In August 2019, Plaintiff requested a preliminary injunction and temporary restraining order against all Defendants named in his suit, seeking to enjoin these Defendants from “taking any and all actions that place [Plaintiff’s] life in danger.” Doc. 7-2. STANDARD OF REVIEW A federal court is required to conduct an initial screening of all prisoner complaints. 28 U.S.C. § 1915A(a). During the initial screening, the court must identify any cognizable claims in the complaint. §1915A(b). Additionally, the court must dismiss the complaint (or any portion of the complaint) that is frivolous, malicious, fails to state a claim upon which relief may be granted, or which seeks monetary relief from a defendant who is immune from such relief.1 Id. In its analysis, the Court will abide by the long-standing principle that the pleadings of

unrepresented parties are held to a less stringent standard than those drafted by attorneys and, therefore, must be liberally construed.

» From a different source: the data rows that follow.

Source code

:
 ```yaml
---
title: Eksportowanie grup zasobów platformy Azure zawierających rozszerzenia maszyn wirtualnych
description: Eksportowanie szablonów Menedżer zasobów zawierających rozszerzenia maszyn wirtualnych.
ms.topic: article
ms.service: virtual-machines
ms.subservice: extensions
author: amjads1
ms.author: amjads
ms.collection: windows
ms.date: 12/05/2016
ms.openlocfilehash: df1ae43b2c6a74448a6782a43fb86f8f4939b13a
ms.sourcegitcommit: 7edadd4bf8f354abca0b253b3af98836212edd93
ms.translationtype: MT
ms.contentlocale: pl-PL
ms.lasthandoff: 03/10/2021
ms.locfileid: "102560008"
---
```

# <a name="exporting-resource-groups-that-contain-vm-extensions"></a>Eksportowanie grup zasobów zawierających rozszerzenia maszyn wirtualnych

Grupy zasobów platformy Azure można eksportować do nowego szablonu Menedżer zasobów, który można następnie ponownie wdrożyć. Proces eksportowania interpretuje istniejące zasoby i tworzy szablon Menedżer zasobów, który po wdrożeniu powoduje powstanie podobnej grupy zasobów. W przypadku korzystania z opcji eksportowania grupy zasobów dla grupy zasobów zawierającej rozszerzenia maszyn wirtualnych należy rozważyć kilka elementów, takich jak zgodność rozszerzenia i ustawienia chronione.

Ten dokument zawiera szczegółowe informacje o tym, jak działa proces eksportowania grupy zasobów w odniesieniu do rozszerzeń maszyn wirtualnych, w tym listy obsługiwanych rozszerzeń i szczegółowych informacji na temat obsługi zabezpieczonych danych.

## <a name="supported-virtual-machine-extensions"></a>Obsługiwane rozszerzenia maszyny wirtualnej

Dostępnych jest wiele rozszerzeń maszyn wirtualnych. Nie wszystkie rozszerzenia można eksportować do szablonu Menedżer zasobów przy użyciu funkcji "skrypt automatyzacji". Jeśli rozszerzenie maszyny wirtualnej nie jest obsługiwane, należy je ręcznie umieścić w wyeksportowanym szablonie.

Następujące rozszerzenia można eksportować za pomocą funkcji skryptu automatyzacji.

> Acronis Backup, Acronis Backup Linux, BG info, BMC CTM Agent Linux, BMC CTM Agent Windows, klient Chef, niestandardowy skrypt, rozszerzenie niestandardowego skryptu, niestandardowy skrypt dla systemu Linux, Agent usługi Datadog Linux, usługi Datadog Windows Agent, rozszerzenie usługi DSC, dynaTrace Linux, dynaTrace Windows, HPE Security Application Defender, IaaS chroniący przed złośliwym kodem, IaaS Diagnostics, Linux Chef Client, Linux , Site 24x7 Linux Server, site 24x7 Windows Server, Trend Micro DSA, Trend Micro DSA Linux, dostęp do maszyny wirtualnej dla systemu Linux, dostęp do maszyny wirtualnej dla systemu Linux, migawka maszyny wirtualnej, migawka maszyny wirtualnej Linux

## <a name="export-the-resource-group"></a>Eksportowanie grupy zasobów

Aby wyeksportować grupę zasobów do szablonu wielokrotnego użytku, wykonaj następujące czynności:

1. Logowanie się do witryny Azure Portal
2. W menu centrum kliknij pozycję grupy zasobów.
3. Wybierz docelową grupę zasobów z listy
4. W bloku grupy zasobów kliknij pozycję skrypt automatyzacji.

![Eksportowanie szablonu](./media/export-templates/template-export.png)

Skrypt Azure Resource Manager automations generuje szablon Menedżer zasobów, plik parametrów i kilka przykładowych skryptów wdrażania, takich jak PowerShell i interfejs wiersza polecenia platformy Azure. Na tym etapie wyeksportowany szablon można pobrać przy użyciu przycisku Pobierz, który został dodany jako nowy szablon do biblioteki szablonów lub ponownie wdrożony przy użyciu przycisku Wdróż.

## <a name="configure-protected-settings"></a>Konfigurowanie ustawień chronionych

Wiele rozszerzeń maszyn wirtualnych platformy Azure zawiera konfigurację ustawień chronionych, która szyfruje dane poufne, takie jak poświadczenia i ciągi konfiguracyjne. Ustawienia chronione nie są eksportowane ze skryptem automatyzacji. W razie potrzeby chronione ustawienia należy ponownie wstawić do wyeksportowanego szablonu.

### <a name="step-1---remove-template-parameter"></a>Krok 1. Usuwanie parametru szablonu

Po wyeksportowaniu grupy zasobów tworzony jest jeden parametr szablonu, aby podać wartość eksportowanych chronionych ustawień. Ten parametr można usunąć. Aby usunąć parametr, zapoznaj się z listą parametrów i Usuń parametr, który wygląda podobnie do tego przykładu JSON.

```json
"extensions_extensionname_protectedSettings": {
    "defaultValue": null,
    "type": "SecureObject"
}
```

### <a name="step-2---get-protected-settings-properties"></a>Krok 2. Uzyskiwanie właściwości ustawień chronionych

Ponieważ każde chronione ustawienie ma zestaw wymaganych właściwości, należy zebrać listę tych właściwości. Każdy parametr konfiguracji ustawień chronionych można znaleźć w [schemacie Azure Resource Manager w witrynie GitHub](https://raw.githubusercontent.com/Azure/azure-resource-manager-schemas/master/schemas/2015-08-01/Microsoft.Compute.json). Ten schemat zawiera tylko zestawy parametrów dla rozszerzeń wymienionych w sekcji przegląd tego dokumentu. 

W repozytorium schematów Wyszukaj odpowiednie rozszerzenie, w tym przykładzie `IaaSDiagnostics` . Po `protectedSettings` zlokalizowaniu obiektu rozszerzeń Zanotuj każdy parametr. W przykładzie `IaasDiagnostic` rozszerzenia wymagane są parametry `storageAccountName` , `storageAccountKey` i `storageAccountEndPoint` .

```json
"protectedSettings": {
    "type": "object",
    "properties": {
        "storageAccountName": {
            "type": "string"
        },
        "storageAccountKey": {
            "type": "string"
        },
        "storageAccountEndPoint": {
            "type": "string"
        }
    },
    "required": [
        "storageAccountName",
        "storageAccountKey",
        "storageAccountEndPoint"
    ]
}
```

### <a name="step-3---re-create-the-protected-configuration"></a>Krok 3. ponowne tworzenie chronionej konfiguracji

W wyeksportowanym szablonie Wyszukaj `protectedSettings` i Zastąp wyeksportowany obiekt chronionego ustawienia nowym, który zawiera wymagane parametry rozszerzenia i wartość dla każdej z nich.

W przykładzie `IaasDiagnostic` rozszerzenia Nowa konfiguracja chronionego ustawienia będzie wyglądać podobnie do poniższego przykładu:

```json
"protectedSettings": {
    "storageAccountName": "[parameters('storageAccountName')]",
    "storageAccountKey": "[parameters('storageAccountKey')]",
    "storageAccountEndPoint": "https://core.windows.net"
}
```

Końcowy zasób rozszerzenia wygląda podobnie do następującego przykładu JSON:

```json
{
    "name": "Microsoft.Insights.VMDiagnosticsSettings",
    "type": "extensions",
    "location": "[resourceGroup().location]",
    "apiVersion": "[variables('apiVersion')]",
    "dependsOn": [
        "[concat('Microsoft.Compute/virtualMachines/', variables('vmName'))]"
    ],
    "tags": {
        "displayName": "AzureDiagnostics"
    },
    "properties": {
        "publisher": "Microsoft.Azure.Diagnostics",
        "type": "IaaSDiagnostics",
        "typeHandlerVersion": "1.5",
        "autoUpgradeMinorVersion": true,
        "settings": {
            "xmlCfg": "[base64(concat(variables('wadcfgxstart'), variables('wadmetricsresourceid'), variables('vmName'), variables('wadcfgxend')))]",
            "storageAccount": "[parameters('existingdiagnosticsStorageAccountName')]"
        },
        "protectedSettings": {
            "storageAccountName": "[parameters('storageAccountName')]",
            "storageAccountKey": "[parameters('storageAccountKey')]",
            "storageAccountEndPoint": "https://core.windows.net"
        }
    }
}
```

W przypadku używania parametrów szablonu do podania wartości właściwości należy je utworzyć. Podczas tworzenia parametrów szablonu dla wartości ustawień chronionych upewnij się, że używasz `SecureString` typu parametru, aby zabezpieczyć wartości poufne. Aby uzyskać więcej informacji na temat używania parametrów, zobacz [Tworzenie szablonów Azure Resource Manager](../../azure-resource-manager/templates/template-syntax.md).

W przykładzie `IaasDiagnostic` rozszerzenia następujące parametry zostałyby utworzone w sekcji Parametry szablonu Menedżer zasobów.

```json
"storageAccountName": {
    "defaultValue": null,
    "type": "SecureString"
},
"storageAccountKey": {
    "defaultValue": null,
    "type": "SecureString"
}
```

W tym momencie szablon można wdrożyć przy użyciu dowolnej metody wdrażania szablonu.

Haines v. Kerner, 404 U.S. 519, 520 (1972). However, Plaintiff’s unrepresented status will not excuse mistakes regarding procedural rules. McNeil v. United States, 508 U.S. 106, 113 (1993). A claim is frivolous under § 1915(e)(2)(B)(i) if it is “without arguable merit either in law or fact.” Napier v. Preslicka, 314 F.3d 528, 531 (11th Cir. 2002) (quoting Bilal v. Driver, 251 F.3d 1346, 1349 (11th Cir. 2001)). In order to state a claim upon which relief may be granted, a complaint must contain “sufficient factual matter, accepted as true, to ‘state a claim to relief that

1 Similarly, the Court must also conduct an initial screening of any action in which the plaintiff is proceeding in forma pauperis. 28 U.S.C. § 1915(a). is plausible on its face.’” Ashcroft v. Iqbal, 556 U.S. 662, 678 (2009) (quoting Bell Atl. Corp. v. Twombly, 550 U.S. 544, 570 (2007)). To state a claim, a complaint must contain “more than labels and conclusions, and a formulaic recitation of the elements of a cause of action will not” suffice. Twombly, 550 U.S. at 555.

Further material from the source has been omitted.